Transcribe, verbatim, every line from the start of the entries through the line that contains "report identifies the"; include both boundary lines and omit all others.

══ THE RECORDS

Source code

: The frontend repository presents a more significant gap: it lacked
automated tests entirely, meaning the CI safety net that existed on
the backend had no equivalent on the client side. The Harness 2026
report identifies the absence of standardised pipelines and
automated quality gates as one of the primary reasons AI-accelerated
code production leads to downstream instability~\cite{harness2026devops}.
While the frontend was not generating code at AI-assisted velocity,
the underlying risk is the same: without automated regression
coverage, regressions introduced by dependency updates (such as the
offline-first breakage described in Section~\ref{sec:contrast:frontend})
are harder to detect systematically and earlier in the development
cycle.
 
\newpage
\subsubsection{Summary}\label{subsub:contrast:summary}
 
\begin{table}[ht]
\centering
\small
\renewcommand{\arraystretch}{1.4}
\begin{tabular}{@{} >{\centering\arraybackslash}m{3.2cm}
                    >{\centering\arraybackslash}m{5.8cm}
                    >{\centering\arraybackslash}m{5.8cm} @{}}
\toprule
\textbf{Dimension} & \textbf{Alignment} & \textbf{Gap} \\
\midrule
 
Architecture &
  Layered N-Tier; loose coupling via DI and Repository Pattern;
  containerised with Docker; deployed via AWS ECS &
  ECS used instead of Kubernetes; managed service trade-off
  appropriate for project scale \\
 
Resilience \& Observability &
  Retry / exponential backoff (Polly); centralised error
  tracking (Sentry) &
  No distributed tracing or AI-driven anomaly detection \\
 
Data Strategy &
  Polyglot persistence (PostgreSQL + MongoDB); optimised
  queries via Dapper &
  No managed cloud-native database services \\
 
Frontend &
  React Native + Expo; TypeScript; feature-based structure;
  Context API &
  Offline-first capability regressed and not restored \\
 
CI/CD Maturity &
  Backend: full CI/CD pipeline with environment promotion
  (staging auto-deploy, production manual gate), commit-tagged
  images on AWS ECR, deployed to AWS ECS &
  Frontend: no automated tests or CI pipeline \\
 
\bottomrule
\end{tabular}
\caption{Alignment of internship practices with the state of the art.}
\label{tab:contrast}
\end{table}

════

→ EXERCISE SOLUTION
Source code

: The frontend repository presents a more significant gap: it lacked
automated tests entirely, meaning the CI safety net that existed on
the backend had no equivalent on the client side. The Harness 2026
report identifies the absence of standardised pipelines and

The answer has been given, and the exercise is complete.